Stored data entries:
######

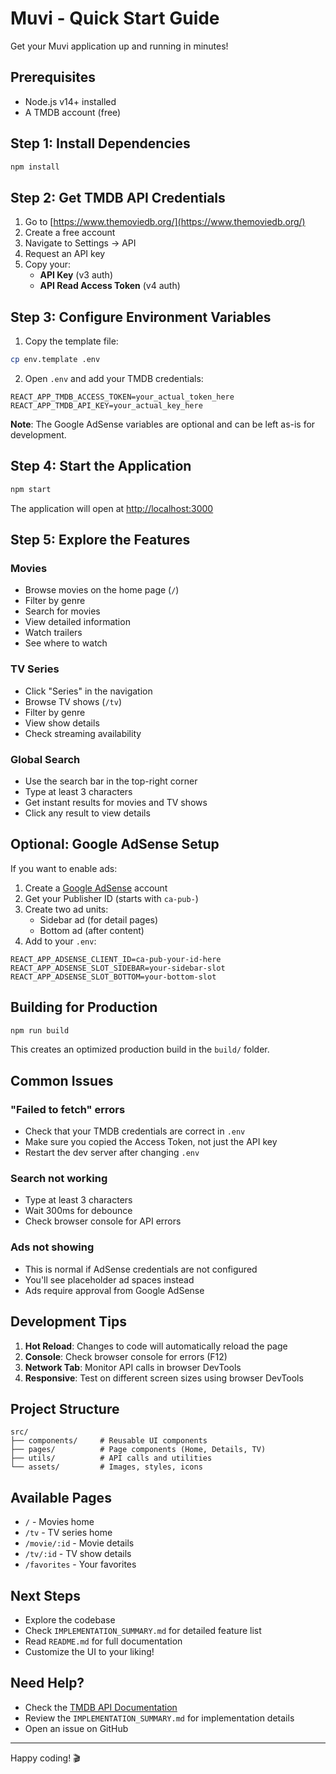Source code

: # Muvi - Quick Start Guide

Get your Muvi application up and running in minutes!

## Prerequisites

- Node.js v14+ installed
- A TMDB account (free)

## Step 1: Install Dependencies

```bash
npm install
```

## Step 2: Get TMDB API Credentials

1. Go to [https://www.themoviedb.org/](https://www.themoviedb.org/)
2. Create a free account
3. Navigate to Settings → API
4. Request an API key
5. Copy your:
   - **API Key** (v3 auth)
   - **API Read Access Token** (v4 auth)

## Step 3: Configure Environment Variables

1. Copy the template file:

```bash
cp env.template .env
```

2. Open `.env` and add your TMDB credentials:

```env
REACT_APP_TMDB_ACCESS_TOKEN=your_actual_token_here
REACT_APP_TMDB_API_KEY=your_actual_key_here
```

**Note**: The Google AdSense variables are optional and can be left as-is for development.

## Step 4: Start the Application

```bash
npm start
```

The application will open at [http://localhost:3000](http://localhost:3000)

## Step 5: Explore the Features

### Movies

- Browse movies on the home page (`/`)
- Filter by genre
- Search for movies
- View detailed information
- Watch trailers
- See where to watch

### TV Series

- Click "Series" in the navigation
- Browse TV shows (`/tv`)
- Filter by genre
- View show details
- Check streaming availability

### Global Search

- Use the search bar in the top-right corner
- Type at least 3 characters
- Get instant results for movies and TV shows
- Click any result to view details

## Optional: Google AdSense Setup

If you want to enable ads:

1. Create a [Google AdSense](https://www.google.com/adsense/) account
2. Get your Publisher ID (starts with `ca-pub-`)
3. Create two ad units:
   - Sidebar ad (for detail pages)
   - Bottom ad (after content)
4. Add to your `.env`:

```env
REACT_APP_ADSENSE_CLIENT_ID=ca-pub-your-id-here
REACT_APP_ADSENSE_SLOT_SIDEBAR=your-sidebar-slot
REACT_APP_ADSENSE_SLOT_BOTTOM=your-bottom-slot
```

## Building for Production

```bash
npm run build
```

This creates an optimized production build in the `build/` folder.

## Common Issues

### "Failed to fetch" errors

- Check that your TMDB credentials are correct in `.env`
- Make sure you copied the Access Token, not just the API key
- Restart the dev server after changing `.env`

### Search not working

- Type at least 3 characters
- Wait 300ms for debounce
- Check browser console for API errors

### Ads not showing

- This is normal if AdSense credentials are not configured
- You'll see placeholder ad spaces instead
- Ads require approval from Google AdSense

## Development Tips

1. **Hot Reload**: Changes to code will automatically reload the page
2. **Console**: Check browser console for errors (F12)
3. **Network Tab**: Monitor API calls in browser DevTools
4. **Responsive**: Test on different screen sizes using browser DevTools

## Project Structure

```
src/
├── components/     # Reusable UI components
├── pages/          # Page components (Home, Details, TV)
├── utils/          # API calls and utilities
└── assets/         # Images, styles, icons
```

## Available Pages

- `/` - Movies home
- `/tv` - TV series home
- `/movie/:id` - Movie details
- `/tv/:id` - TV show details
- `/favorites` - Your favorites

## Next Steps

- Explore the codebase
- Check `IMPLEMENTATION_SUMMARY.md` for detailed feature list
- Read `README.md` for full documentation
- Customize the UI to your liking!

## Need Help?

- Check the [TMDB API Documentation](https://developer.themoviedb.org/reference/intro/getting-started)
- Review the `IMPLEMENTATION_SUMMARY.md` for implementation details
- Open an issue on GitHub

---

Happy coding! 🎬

######

_Try it:_ Where a line of the data includes the string "https", list that line.

_Result of the exercise:_
1. Go to [https://www.themoviedb.org/](https://www.themoviedb.org/)
1. Create a [Google AdSense](https://www.google.com/adsense/) account
- Check the [TMDB API Documentation](https://developer.themoviedb.org/reference/intro/getting-started)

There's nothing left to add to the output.